In Bonner v. Williams, 2022 WL 1078608 (D. Ore. 2022), Bonner sued Williams, an Umatilla Tribal Police Department officer, and Demary, a Housing Coordinator with the Confederated Tribes of the Umatilla Indian Reservation, in federal court under 42 U.S.C. § 1983, contending they conducted an illegal search of his residence and, in addition, that Demary discriminated against Bonner because of his race and harassed Bonner’s wife. The court dismissed for failure to state a claim: “Section 1983 claims alleging the deprivation of rights under color of Tribal law ‘cannot be maintained in federal court.’ Evans v.
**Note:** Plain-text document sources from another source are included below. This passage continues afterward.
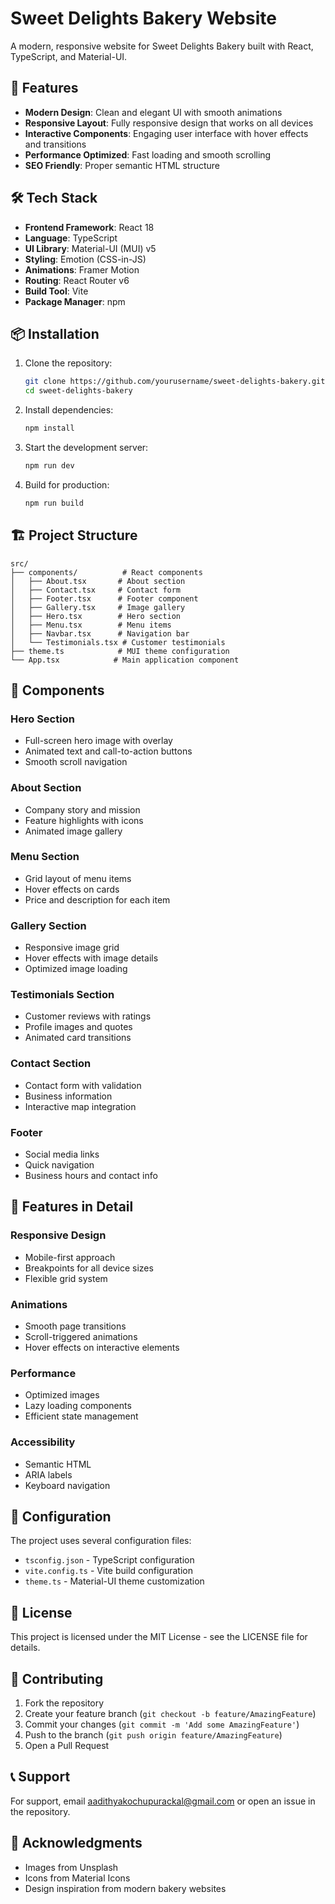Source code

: # Sweet Delights Bakery Website

A modern, responsive website for Sweet Delights Bakery built with React, TypeScript, and Material-UI.

## 🚀 Features

- **Modern Design**: Clean and elegant UI with smooth animations
- **Responsive Layout**: Fully responsive design that works on all devices
- **Interactive Components**: Engaging user interface with hover effects and transitions
- **Performance Optimized**: Fast loading and smooth scrolling
- **SEO Friendly**: Proper semantic HTML structure

## 🛠️ Tech Stack

- **Frontend Framework**: React 18
- **Language**: TypeScript
- **UI Library**: Material-UI (MUI) v5
- **Styling**: Emotion (CSS-in-JS)
- **Animations**: Framer Motion
- **Routing**: React Router v6
- **Build Tool**: Vite
- **Package Manager**: npm

## 📦 Installation

1. Clone the repository:
   ```bash
   git clone https://github.com/yourusername/sweet-delights-bakery.git
   cd sweet-delights-bakery
   ```

2. Install dependencies:
   ```bash
   npm install
   ```

3. Start the development server:
   ```bash
   npm run dev
   ```

4. Build for production:
   ```bash
   npm run build
   ```

## 🏗️ Project Structure

```
src/
├── components/          # React components
│   ├── About.tsx       # About section
│   ├── Contact.tsx     # Contact form
│   ├── Footer.tsx      # Footer component
│   ├── Gallery.tsx     # Image gallery
│   ├── Hero.tsx        # Hero section
│   ├── Menu.tsx        # Menu items
│   ├── Navbar.tsx      # Navigation bar
│   └── Testimonials.tsx # Customer testimonials
├── theme.ts            # MUI theme configuration
└── App.tsx            # Main application component
```

## 🎨 Components

### Hero Section
- Full-screen hero image with overlay
- Animated text and call-to-action buttons
- Smooth scroll navigation

### About Section
- Company story and mission
- Feature highlights with icons
- Animated image gallery

### Menu Section
- Grid layout of menu items
- Hover effects on cards
- Price and description for each item

### Gallery Section
- Responsive image grid
- Hover effects with image details
- Optimized image loading

### Testimonials Section
- Customer reviews with ratings
- Profile images and quotes
- Animated card transitions

### Contact Section
- Contact form with validation
- Business information
- Interactive map integration

### Footer
- Social media links
- Quick navigation
- Business hours and contact info

## 🎯 Features in Detail

### Responsive Design
- Mobile-first approach
- Breakpoints for all device sizes
- Flexible grid system

### Animations
- Smooth page transitions
- Scroll-triggered animations
- Hover effects on interactive elements

### Performance
- Optimized images
- Lazy loading components
- Efficient state management

### Accessibility
- Semantic HTML
- ARIA labels
- Keyboard navigation

## 🔧 Configuration

The project uses several configuration files:

- `tsconfig.json` - TypeScript configuration
- `vite.config.ts` - Vite build configuration
- `theme.ts` - Material-UI theme customization

## 📝 License

This project is licensed under the MIT License - see the LICENSE file for details.

## 👥 Contributing

1. Fork the repository
2. Create your feature branch (`git checkout -b feature/AmazingFeature`)
3. Commit your changes (`git commit -m 'Add some AmazingFeature'`)
4. Push to the branch (`git push origin feature/AmazingFeature`)
5. Open a Pull Request

## 📞 Support

For support, email aadithyakochupurackal@gmail.com or open an issue in the repository.

## 🙏 Acknowledgments

- Images from Unsplash
- Icons from Material Icons
- Design inspiration from modern bakery websites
McKay, 869 F.2d 1341, 1347 (9th Cir. 1989). Instead, a plaintiff asserting § 1983 claims against a Tribal official must show that the Tribal official ‘may fairly be said to be a state actor.’ Id. This requirement is satisfied where, for example, Tribal officials acted ‘in concert with officers of the state’ or acted as enforcers of state or local authority.  Id. at 1348. Similarly, a Tribal official does not act under color of federal law for the purposes of an action under Bivens v. Six Unknown Agents of the Federal Bureau of Narcotics, 403 U.S. 388 (1971), the federal-defendant equivalent to § 1983, unless there is ‘some interdependence between the federal government’ and the Tribal official; in other words, unless there is a ‘symbiotic relationship’ between federal and Tribal officers. Bressi v. Ford, 565 F.3d 891, 898 (9th Cir. 2009). … The allegations in plaintiff’s Complaint do not give rise to a reasonable inference that any defendant acted in concert with state or federal officials.” 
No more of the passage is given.